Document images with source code

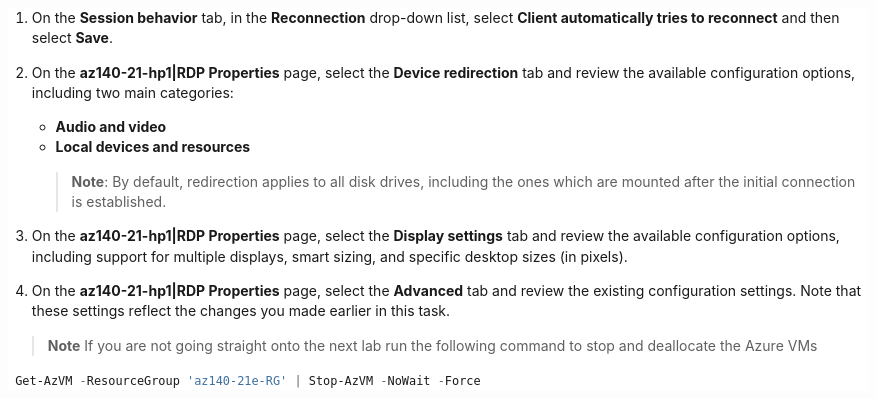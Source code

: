 1. On the **Session behavior** tab, in the **Reconnection** drop-down list, select **Client automatically tries to reconnect** and then select **Save**.
1. On the **az140-21-hp1\|RDP Properties** page, select the **Device redirection** tab and review the available configuration options, including two main categories:

    - **Audio and video**
    - **Local devices and resources**

    > **Note**: By default, redirection applies to all disk drives, including the ones which are mounted after the initial connection is established.

1. On the **az140-21-hp1\|RDP Properties** page, select the **Display settings** tab and review the available configuration options, including support for multiple displays, smart sizing, and specific desktop sizes (in pixels). 
1. On the **az140-21-hp1\|RDP Properties** page, select the **Advanced** tab and review the existing configuration settings. Note that these settings reflect the changes you made earlier in this task.

> **Note** If you are not going straight onto the next lab run the following command to stop and deallocate the Azure VMs

   ```powershell
    Get-AzVM -ResourceGroup 'az140-21e-RG' | Stop-AzVM -NoWait -Force
   ```
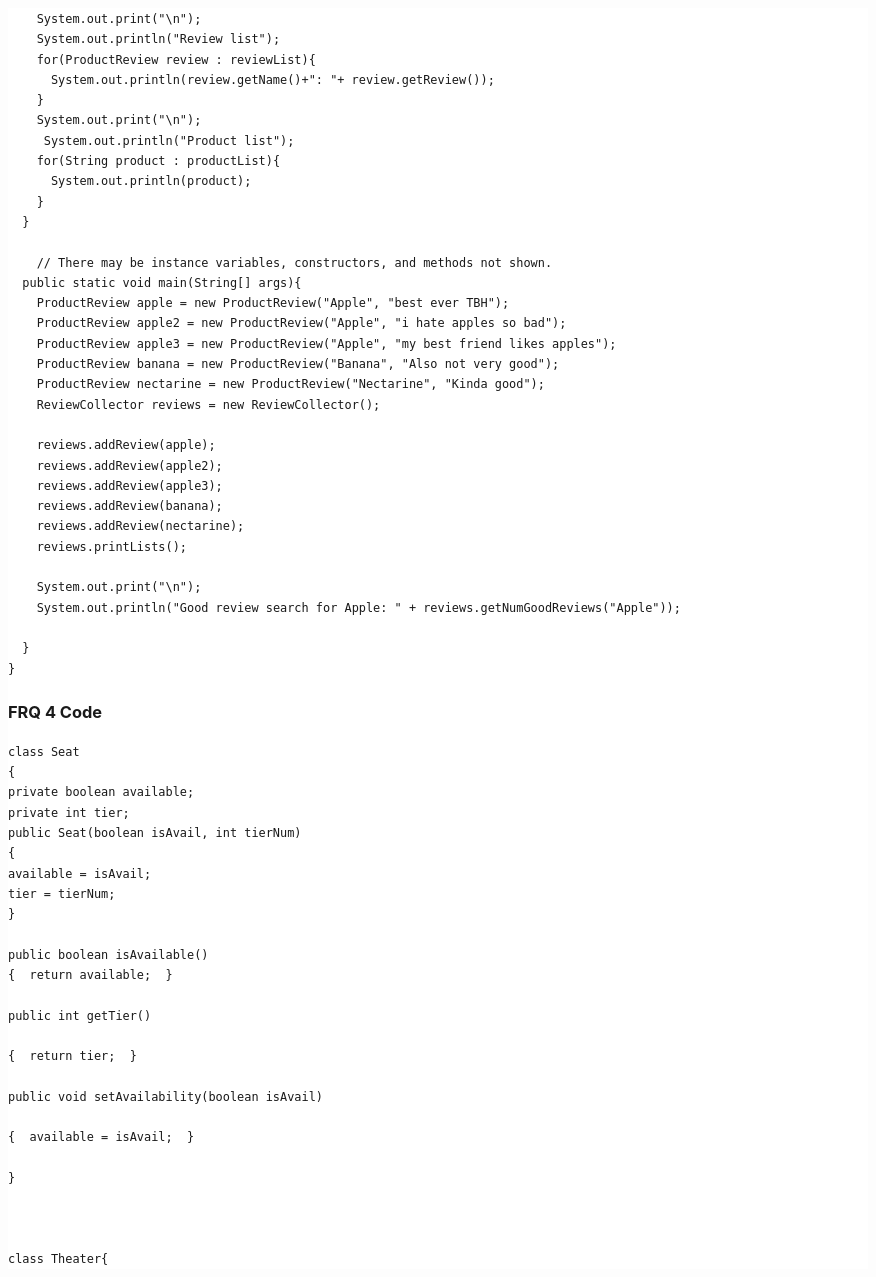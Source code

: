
 ```
    System.out.print("\n");
    System.out.println("Review list");
    for(ProductReview review : reviewList){
      System.out.println(review.getName()+": "+ review.getReview());
    }
    System.out.print("\n");
     System.out.println("Product list");
    for(String product : productList){
      System.out.println(product);
    }
  }

    // There may be instance variables, constructors, and methods not shown.
  public static void main(String[] args){
    ProductReview apple = new ProductReview("Apple", "best ever TBH");
    ProductReview apple2 = new ProductReview("Apple", "i hate apples so bad");
    ProductReview apple3 = new ProductReview("Apple", "my best friend likes apples");
    ProductReview banana = new ProductReview("Banana", "Also not very good");
    ProductReview nectarine = new ProductReview("Nectarine", "Kinda good");
    ReviewCollector reviews = new ReviewCollector();

    reviews.addReview(apple);
    reviews.addReview(apple2);
    reviews.addReview(apple3);
    reviews.addReview(banana);
    reviews.addReview(nectarine);
    reviews.printLists();

    System.out.print("\n");
    System.out.println("Good review search for Apple: " + reviews.getNumGoodReviews("Apple"));
    
  }
}
```

### FRQ 4 Code
```
class Seat
{
private boolean available;
private int tier;
public Seat(boolean isAvail, int tierNum)
{
available = isAvail;
tier = tierNum;
}

public boolean isAvailable()
{  return available;  }

public int getTier()

{  return tier;  }

public void setAvailability(boolean isAvail)

{  available = isAvail;  }

}



class Theater{
```
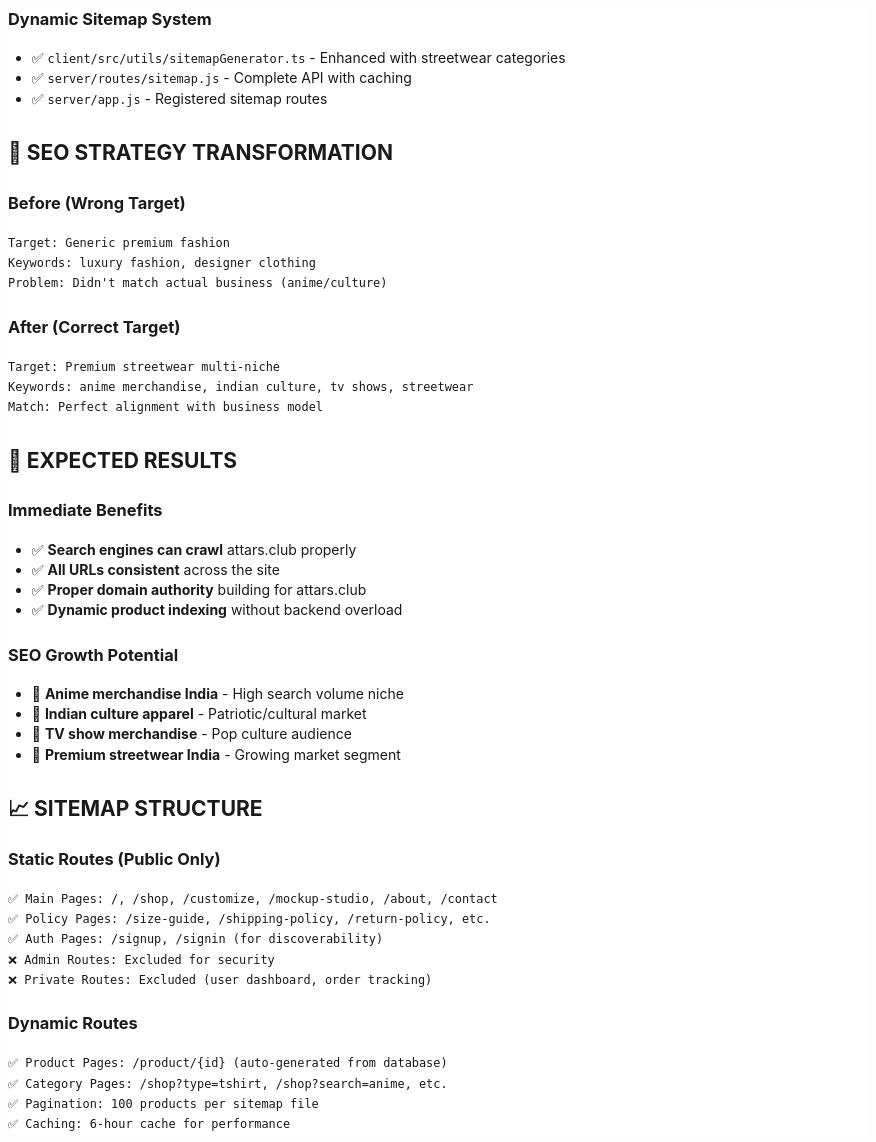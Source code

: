 ### Dynamic Sitemap System
- ✅ `client/src/utils/sitemapGenerator.ts` - Enhanced with streetwear categories
- ✅ `server/routes/sitemap.js` - Complete API with caching
- ✅ `server/app.js` - Registered sitemap routes

## 🎯 SEO STRATEGY TRANSFORMATION

### Before (Wrong Target)
```
Target: Generic premium fashion
Keywords: luxury fashion, designer clothing
Problem: Didn't match actual business (anime/culture)
```

### After (Correct Target)
```
Target: Premium streetwear multi-niche
Keywords: anime merchandise, indian culture, tv shows, streetwear
Match: Perfect alignment with business model
```

## 🚀 EXPECTED RESULTS

### Immediate Benefits
- ✅ **Search engines can crawl** attars.club properly
- ✅ **All URLs consistent** across the site
- ✅ **Proper domain authority** building for attars.club
- ✅ **Dynamic product indexing** without backend overload

### SEO Growth Potential
- 🎯 **Anime merchandise India** - High search volume niche
- 🎯 **Indian culture apparel** - Patriotic/cultural market
- 🎯 **TV show merchandise** - Pop culture audience  
- 🎯 **Premium streetwear India** - Growing market segment

## 📈 SITEMAP STRUCTURE

### Static Routes (Public Only)
```
✅ Main Pages: /, /shop, /customize, /mockup-studio, /about, /contact
✅ Policy Pages: /size-guide, /shipping-policy, /return-policy, etc.
✅ Auth Pages: /signup, /signin (for discoverability)
❌ Admin Routes: Excluded for security
❌ Private Routes: Excluded (user dashboard, order tracking)
```

### Dynamic Routes
```
✅ Product Pages: /product/{id} (auto-generated from database)
✅ Category Pages: /shop?type=tshirt, /shop?search=anime, etc.
✅ Pagination: 100 products per sitemap file
✅ Caching: 6-hour cache for performance
```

* [ABOUT THIS EXERCISE] For the word "including", count how many lines of the entries contain it; give the number and nothing more.

* [RESPONSE] 3